The FY24 Agriculture Appropriations bill and summary released this morning by the House Appropriations Committee included a harmful provision to prevent USDA from writing, preparing, or publishing proposed rules.
The rules in question, called for in the Biden administration’s Executive Order on Competition, are meant to strengthen the Packers and Stockyards Act, a landmark law intended to protect farmers and ranchers from abusive and anti-competitive behavior.
“We are disappointed that Republican House Appropriators caved to the corporate meatpacking lobby and effectively sold out America’s farmers and ranchers. We urge the House Appropriations Committee to reconsider this provision,” said Farm Action Fund President Joe Maxwell.
This is not the first time lawmakers have sided with corporate monopolies regarding marketplace protections. In 2011, a prohibition against similar rulemaking known as the “GIPSA Rider” caught national attention.

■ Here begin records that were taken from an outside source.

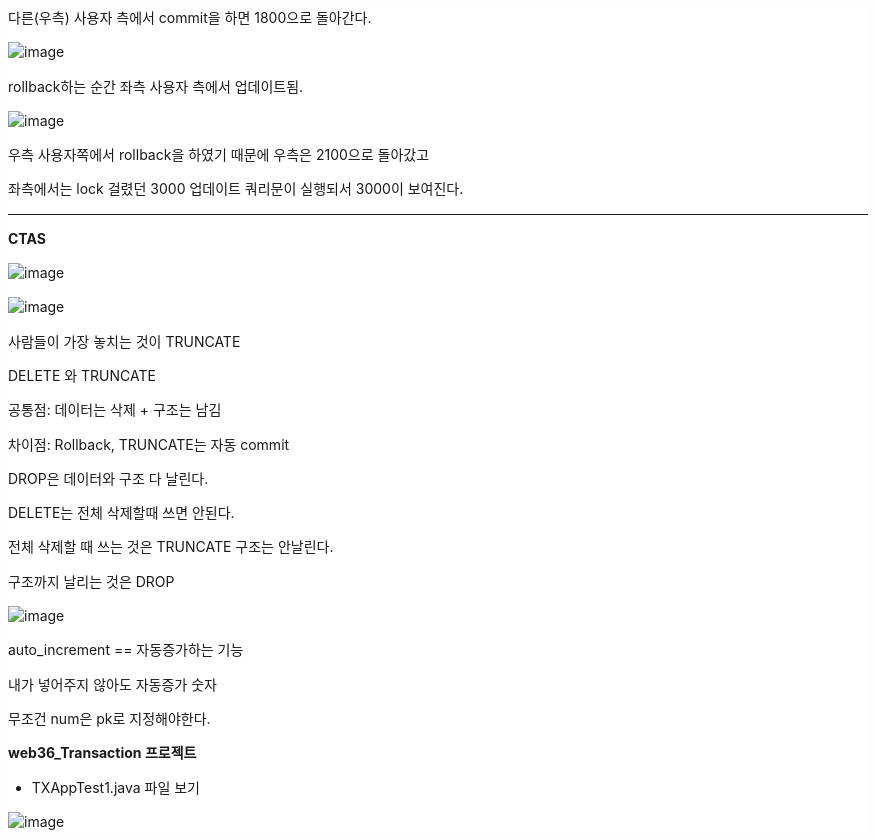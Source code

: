다른(우측) 사용자 측에서 commit을 하면 1800으로 돌아간다.



![image](https://user-images.githubusercontent.com/78403443/115687664-60895680-a395-11eb-9a87-0d5e8aba20f2.png)

rollback하는 순간 좌측 사용자 측에서 업데이트됨.



![image](https://user-images.githubusercontent.com/78403443/115687722-6d0daf00-a395-11eb-8c0f-fb9d1a405c91.png)

우측 사용자쪽에서 rollback을 하였기 때문에 우측은 2100으로 돌아갔고

좌측에서는 lock 걸렸던 3000 업데이트 쿼리문이 실행되서 3000이 보여진다.



---

**CTAS**

![image](https://user-images.githubusercontent.com/78403443/115687815-8151ac00-a395-11eb-80eb-46c5ede869bf.png)

![image](https://user-images.githubusercontent.com/78403443/115687843-8a427d80-a395-11eb-837e-6c295c4bae38.png)

사람들이 가장 놓치는 것이 TRUNCATE



DELETE 와 TRUNCATE 

공통점: 데이터는 삭제 + 구조는 남김

차이점: Rollback, TRUNCATE는 자동 commit



DROP은 데이터와 구조 다 날린다.



DELETE는 전체 삭제할때 쓰면 안된다. 

전체 삭제할 때 쓰는 것은 TRUNCATE 구조는 안날린다.

구조까지 날리는 것은 DROP



![image](https://user-images.githubusercontent.com/78403443/115687927-9e867a80-a395-11eb-9560-5e0b1ab8660c.png)

auto_increment == 자동증가하는 기능

내가 넣어주지 않아도 자동증가 숫자

무조건 num은 pk로 지정해야한다.



**web36_Transaction 프로젝트**

- TXAppTest1.java 파일 보기

![image](https://user-images.githubusercontent.com/78403443/115687975-acd49680-a395-11eb-973c-428977cfb7e1.png)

For years, the meatpacking industry repeatedly, successfully lobbied to add the GIPSA Rider to the appropriations bill, unnecessarily dragging out the rulemaking process. In 2015 this fight was highlighted by comedian John Oliver in a widely watched segment of his HBO program. That year, the GIPSA Rider ultimately did not pass, but attacks on Packers and Stockyards Act rules have continued.
“We beat the meatpackers back in 2015 and we won’t stop until we do it again,” concluded Maxwell.